Document images with source code:
◇ ◇ ◇ ◇ ◇
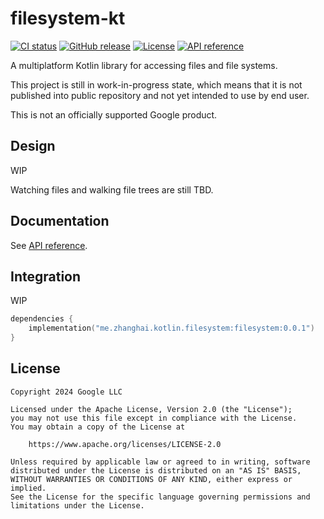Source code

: # filesystem-kt

[![CI status](https://github.com/zhanghai/filesystem-kt/workflows/Java%20CI%20with%20Gradle/badge.svg)](https://github.com/zhanghai/filesystem-kt/actions) [![GitHub release](https://img.shields.io/github/v/release/zhanghai/filesystem-kt)](https://github.com/zhanghai/filesystem-kt/releases) [![License](https://img.shields.io/github/license/zhanghai/filesystem-kt?color=blue)](LICENSE) [![API reference](https://img.shields.io/badge/API_reference-KDoc-blue)](https://zhanghai.github.io/filesystem-kt/api)

A multiplatform Kotlin library for accessing files and file systems.

This project is still in work-in-progress state, which means that it is not published into public repository and not yet intended to use by end user.

This is not an officially supported Google product.

## Design

WIP

Watching files and walking file trees are still TBD.

## Documentation

See [API reference](https://zhanghai.github.io/filesystem-kt/api).

## Integration

WIP

```kotlin
dependencies {
    implementation("me.zhanghai.kotlin.filesystem:filesystem:0.0.1")
}
```

## License

    Copyright 2024 Google LLC

    Licensed under the Apache License, Version 2.0 (the "License");
    you may not use this file except in compliance with the License.
    You may obtain a copy of the License at

        https://www.apache.org/licenses/LICENSE-2.0

    Unless required by applicable law or agreed to in writing, software
    distributed under the License is distributed on an "AS IS" BASIS,
    WITHOUT WARRANTIES OR CONDITIONS OF ANY KIND, either express or implied.
    See the License for the specific language governing permissions and
    limitations under the License.

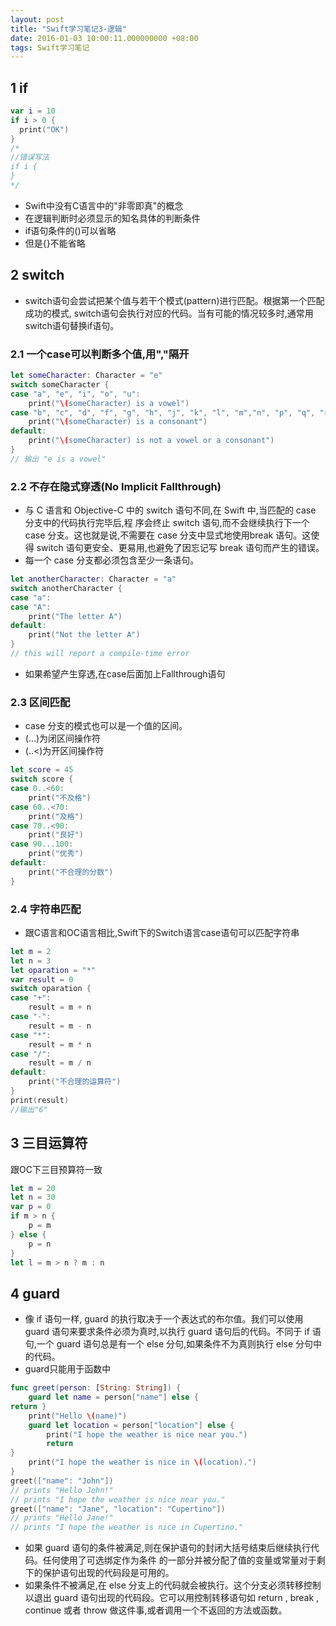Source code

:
 ```yaml
---
layout: post
title: "Swift学习笔记3-逻辑"
date: 2016-01-03 10:00:11.000000000 +08:00
tags: Swift学习笔记
---
```


## 1 if
```swift
var i = 10
if i > 0 { 
  print("OK")
}
/*
//错误写法
if i {
}
*/
```
- Swift中没有C语言中的"非零即真"的概念
- 在逻辑判断时必须显示的知名具体的判断条件
- if语句条件的()可以省略
- 但是{}不能省略

## 2 switch
- switch语句会尝试把某个值与若干个模式(pattern)进行匹配。根据第一个匹配成功的模式, switch语句会执行对应的代码。当有可能的情况较多时,通常用switch语句替换if语句。

### 2.1 一个case可以判断多个值,用","隔开
```swift
let someCharacter: Character = "e"
switch someCharacter {
case "a", "e", "i", "o", "u": 
    print("\(someCharacter) is a vowel")
case "b", "c", "d", "f", "g", "h", "j", "k", "l", "m","n", "p", "q", "r", "s", "t", "v", "w", "x", "y", "z": 
    print("\(someCharacter) is a consonant")
default: 
    print("\(someCharacter) is not a vowel or a consonant")
}
// 输出 "e is a vowel"
```

### 2.2 不存在隐式穿透(No Implicit Fallthrough)
- 与 C 语言和 Objective-C 中的 switch 语句不同,在 Swift 中,当匹配的 case 分支中的代码执行完毕后,程 序会终止 switch 语句,而不会继续执行下一个 case 分支。这也就是说,不需要在 case 分支中显式地使用break 语句。这使得 switch 语句更安全、更易用,也避免了因忘记写 break 语句而产生的错误。
- 每一个 case 分支都必须包含至少一条语句。
```swift
let anotherCharacter: Character = "a"
switch anotherCharacter {
case "a":
case "A":
    print("The letter A")
default: 
    print("Not the letter A")
}  
// this will report a compile-time error
```
- 如果希望产生穿透,在case后面加上Fallthrough语句

### 2.3 区间匹配
- case 分支的模式也可以是一个值的区间。
- (...)为闭区间操作符
- (..<)为开区间操作符
```swift
let score = 45
switch score {
case 0..<60: 
    print("不及格")
case 60..<70: 
    print("及格")
case 70..<90: 
    print("良好")
case 90...100: 
    print("优秀")
default: 
    print("不合理的分数")
}
```
### 2.4 字符串匹配
- 跟C语言和OC语言相比,Swift下的Switch语言case语句可以匹配字符串
```swift
let m = 2
let n = 3
let oparation = "*"
var result = 0
switch oparation { 
case "+": 
    result = m + n 
case "-": 
    result = m - n 
case "*": 
    result = m * n 
case "/": 
    result = m / n
default: 
    print("不合理的运算符")
}
print(result)
//输出"6"
```

## 3 三目运算符
跟OC下三目预算符一致
```swift
let m = 20
let n = 30
var p = 0
if m > n { 
    p = m
} else { 
    p = n
}
let l = m > n ? m : n
```
## 4 guard
- 像 if 语句一样, guard 的执行取决于一个表达式的布尔值。我们可以使用 guard 语句来要求条件必须为真时,以执行 guard 语句后的代码。不同于 if 语句,一个 guard 语句总是有一个 else 分句,如果条件不为真则执行 else 分句中的代码。
- guard只能用于函数中
```swift
func greet(person: [String: String]) { 
    guard let name = person["name"] else {
return } 
    print("Hello \(name)") 
    guard let location = person["location"] else { 
        print("I hope the weather is nice near you.") 
        return
} 
    print("I hope the weather is nice in \(location).")
}
greet(["name": "John"])
// prints "Hello John!"
// prints "I hope the weather is nice near you."
greet(["name": "Jane", "location": "Cupertino"])
// prints "Hello Jane!"
// prints "I hope the weather is nice in Cupertino."
```
- 如果 guard 语句的条件被满足,则在保护语句的封闭大括号结束后继续执行代码。任何使用了可选绑定作为条件 的一部分并被分配了值的变量或常量对于剩下的保护语句出现的代码段是可用的。
- 如果条件不被满足,在 else 分支上的代码就会被执行。这个分支必须转移控制以退出 guard 语句出现的代码段。它可以用控制转移语句如 return , break , continue 或者 throw 做这件事,或者调用一个不返回的方法或函数。

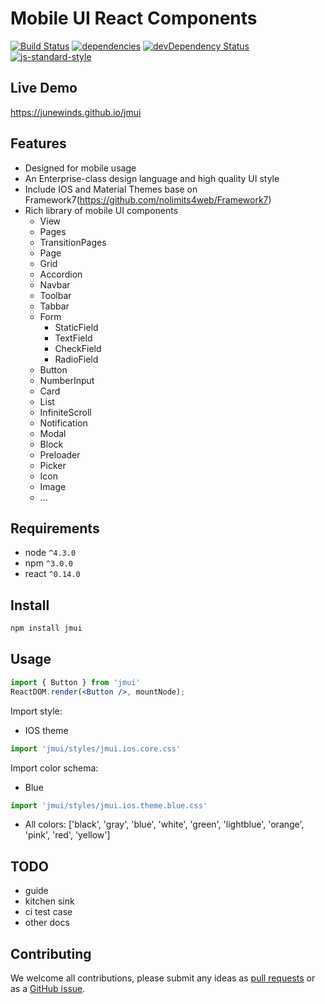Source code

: Mobile UI React Components
==========================

[![Build Status](https://travis-ci.org/junewinds/jmui.svg?branch=master)](https://travis-ci.org/junewinds/jmui?branch=master)
[![dependencies](https://david-dm.org/junewinds/jmui.svg)](https://david-dm.org/junewinds/jmui)
[![devDependency Status](https://david-dm.org/junewinds/jmui/dev-status.svg)](https://david-dm.org/junewinds/jmui#info=devDependencies)
[![js-standard-style](https://img.shields.io/badge/code%20style-standard-brightgreen.svg)](http://standardjs.com/)

Live Demo
---------

https://junewinds.github.io/jmui

Features
--------

* Designed for mobile usage
* An Enterprise-class design language and high quality UI style
* Include IOS and Material Themes base on Framework7(https://github.com/nolimits4web/Framework7)
* Rich library of mobile UI components
  * View
  * Pages
  * TransitionPages
  * Page
  * Grid
  * Accordion
  * Navbar
  * Toolbar
  * Tabbar
  * Form
    * StaticField
    * TextField
    * CheckField
    * RadioField
  * Button
  * NumberInput
  * Card
  * List
  * InfiniteScroll
  * Notification
  * Modal
  * Block
  * Preloader
  * Picker
  * Icon
  * Image
  * ...

Requirements
------------

* node `^4.3.0`
* npm `^3.0.0`
* react `^0.14.0`

Install
-------

```bash
npm install jmui
```

Usage
-----

```jsx
import { Button } from 'jmui'
ReactDOM.render(<Button />, mountNode);
```

Import style:

- IOS theme

```jsx
import 'jmui/styles/jmui.ios.core.css'
```

Import color schema:

- Blue

```jsx
import 'jmui/styles/jmui.ios.theme.blue.css'
```

- All colors: ['black', 'gray', 'blue', 'white', 'green', 'lightblue', 'orange', 'pink', 'red', 'yellow']

TODO
----

* guide
* kitchen sink
* ci test case
* other docs

Contributing
------------

We welcome all contributions, please submit any ideas as [pull requests](https://github.com/junewinds/jmui/pulls) or as a [GitHub issue](https://github.com/junewinds/jmui/issues).
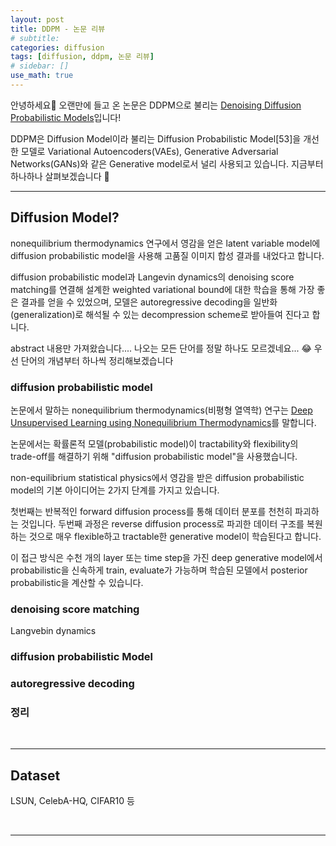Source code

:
 ```yaml
---
layout: post
title: DDPM - 논문 리뷰
# subtitle:
categories: diffusion
tags: [diffusion, ddpm, 논문 리뷰]
# sidebar: []
use_math: true
---
```


안녕하세요:lemon: 오랜만에 들고 온 논문은 DDPM으로 불리는 <a href="https://arxiv.org/abs/2006.11239" target="_blank">Denoising Diffusion Probabilistic Models</a>입니다!

DDPM은 Diffusion Model이라 불리는 Diffusion Probabilistic Model[53]을 개선한 모델로 Variational Autoencoders(VAEs), Generative Adversarial Networks(GANs)와 같은 Generative model로서 널리 사용되고 있습니다. 지금부터 하나하나 살펴보겠습니다 :eyes:
<br>

---

## Diffusion Model?

nonequilibrium thermodynamics 연구에서 영감을 얻은 latent variable model에 diffusion probabilistic model을 사용해 고품질 이미지 합성 결과를 내었다고 합니다.

diffusion probabilistic model과 Langevin dynamics의 denoising score matching를 연결해 설계한 weighted variational bound에 대한 학습을 통해 가장 좋은 결과를 얻을 수 있었으며, 모델은 autoregressive decoding을 일반화(generalization)로 해석될 수 있는 decompression scheme로 받아들여 진다고 합니다.

abstract 내용만 가져왔습니다.... 나오는 모든 단어를 정말 하나도 모르겠네요... :joy:
우선 단어의 개념부터 하나씩 정리해보겠습니다

### diffusion probabilistic model
논문에서 말하는 nonequilibrium thermodynamics(비평형 열역학) 연구는 <a href="https://arxiv.org/abs/1503.03585" target="_blank">Deep Unsupervised Learning using Nonequilibrium Thermodynamics</a>를 말합니다.

논문에서는 확률론적 모델(probabilistic model)이 tractability와 flexibility의 trade-off를 해결하기 위해 "diffusion probabilistic model"을 사용했습니다.

non-equilibrium statistical physics에서 영감을 받은 diffusion probabilistic model의 기본 아이디어는 2가지 단계를 가지고 있습니다.

첫번째는 반복적인 forward diffusion process를 통해 데이터 분포를 천천히 파괴하는 것입니다. 두번째 과정은 reverse diffusion process로 파괴한 데이터 구조를 복원하는 것으로 매우 flexible하고 tractable한 generative model이 학습된다고 합니다.

이 접근 방식은 수천 개의 layer 또는 time step을 가진 deep generative model에서 probabilistic을 신속하게 train, evaluate가 가능하며 학습된 모델에서 posterior probabilistic을 계산할 수 있습니다.


### denoising score matching
Langvebin dynamics


### diffusion probabilistic Model


### autoregressive decoding


### 정리


<br>

---

## Dataset
LSUN, CelebA-HQ, CIFAR10 등


<br>


---

<br>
◇ ◇ ◇ ◇ ◇
> **What to work on**:
Scan the entries above for the line containing "안녕하세요:lemon: 오랜만에 들고", and copy it and all lines after it exactly, down to and including the line containing "nonequilibrium thermodynamics 연구에서".

> **Answer area**:
안녕하세요:lemon: 오랜만에 들고 온 논문은 DDPM으로 불리는 <a href="https://arxiv.org/abs/2006.11239" target="_blank">Denoising Diffusion Probabilistic Models</a>입니다!

DDPM은 Diffusion Model이라 불리는 Diffusion Probabilistic Model[53]을 개선한 모델로 Variational Autoencoders(VAEs), Generative Adversarial Networks(GANs)와 같은 Generative model로서 널리 사용되고 있습니다. 지금부터 하나하나 살펴보겠습니다 :eyes:
<br>

---

## Diffusion Model?

nonequilibrium thermodynamics 연구에서 영감을 얻은 latent variable model에 diffusion probabilistic model을 사용해 고품질 이미지 합성 결과를 내었다고 합니다.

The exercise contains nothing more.